* [Goal of the exercise]: Stop after the line with "done the job"; until then, please copy every line of the records word for word from the first.

Stored data START

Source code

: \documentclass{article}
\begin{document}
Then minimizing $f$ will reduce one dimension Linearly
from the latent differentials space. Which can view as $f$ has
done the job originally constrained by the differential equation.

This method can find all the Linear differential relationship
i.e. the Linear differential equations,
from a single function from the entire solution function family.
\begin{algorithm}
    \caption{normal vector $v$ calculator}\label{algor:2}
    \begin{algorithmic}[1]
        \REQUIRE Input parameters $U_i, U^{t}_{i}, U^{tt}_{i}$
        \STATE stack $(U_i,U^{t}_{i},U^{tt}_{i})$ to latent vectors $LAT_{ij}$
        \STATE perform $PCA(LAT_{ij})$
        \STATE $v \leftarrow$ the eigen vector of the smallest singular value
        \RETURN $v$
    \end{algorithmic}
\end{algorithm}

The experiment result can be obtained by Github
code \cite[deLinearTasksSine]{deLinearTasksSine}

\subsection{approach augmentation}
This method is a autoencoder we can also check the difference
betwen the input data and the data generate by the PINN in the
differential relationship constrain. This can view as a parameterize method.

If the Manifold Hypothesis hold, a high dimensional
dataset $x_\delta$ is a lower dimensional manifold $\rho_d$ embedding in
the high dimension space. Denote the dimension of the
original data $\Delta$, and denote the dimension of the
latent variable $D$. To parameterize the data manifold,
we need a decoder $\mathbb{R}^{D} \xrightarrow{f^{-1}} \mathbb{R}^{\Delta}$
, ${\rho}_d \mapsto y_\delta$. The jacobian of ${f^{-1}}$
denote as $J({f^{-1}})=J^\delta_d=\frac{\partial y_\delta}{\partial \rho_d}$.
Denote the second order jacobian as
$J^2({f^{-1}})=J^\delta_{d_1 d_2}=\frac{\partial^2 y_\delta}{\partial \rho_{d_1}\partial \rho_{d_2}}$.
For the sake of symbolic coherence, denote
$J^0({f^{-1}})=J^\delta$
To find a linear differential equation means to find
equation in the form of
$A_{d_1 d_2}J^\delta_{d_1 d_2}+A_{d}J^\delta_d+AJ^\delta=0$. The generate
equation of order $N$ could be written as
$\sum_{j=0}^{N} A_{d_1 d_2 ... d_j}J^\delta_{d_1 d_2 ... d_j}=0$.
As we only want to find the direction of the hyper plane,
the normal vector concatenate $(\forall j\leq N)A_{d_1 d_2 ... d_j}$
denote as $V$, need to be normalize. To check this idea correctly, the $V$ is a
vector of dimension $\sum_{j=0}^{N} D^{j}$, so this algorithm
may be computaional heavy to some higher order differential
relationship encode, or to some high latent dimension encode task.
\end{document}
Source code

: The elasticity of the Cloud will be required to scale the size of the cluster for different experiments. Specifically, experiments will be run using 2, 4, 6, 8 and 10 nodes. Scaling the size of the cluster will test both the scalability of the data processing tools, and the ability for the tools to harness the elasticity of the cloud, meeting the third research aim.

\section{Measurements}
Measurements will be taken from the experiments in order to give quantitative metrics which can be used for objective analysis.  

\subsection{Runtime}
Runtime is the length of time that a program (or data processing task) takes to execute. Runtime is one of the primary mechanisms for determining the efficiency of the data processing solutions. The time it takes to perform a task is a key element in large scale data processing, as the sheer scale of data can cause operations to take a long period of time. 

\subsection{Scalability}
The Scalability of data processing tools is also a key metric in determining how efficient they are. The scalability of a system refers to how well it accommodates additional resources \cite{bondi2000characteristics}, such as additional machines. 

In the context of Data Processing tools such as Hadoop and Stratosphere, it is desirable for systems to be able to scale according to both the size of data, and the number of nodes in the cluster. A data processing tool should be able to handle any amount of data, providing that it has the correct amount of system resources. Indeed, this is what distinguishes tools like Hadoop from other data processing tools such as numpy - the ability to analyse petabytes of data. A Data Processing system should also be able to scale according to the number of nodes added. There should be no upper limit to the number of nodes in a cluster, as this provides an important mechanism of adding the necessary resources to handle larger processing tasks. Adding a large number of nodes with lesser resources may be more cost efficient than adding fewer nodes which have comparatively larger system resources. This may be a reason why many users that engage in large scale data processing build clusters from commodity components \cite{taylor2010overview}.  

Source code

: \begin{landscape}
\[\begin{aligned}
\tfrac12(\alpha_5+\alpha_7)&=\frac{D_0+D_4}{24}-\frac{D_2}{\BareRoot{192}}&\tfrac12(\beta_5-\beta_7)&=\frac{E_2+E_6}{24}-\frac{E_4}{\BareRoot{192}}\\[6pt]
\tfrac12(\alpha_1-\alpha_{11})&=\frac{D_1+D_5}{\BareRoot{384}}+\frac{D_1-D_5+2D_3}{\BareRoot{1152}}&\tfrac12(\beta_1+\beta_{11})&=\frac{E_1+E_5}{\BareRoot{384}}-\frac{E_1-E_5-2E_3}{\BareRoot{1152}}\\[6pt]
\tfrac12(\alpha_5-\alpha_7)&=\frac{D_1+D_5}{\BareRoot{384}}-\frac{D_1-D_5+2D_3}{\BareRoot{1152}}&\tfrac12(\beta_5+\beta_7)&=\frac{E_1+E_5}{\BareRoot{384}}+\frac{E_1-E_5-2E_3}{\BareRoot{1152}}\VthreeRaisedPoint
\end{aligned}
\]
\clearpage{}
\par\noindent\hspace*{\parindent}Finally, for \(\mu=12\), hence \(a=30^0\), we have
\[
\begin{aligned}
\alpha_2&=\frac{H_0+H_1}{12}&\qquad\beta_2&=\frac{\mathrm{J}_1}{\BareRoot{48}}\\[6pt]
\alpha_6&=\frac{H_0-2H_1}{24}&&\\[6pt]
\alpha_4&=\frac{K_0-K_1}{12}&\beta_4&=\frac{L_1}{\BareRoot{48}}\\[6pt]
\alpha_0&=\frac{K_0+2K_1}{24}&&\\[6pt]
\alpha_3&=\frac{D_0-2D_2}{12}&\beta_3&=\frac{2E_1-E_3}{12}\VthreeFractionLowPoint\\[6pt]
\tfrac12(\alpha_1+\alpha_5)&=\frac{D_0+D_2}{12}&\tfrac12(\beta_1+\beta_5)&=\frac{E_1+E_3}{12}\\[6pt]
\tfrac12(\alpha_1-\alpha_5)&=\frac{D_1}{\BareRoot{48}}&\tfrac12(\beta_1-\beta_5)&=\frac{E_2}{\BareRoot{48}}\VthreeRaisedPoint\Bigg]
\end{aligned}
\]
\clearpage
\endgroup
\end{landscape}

Stored data END

* [Output below]:
Source code

: \documentclass{article}
\begin{document}
Then minimizing $f$ will reduce one dimension Linearly
from the latent differentials space. Which can view as $f$ has
done the job originally constrained by the differential equation.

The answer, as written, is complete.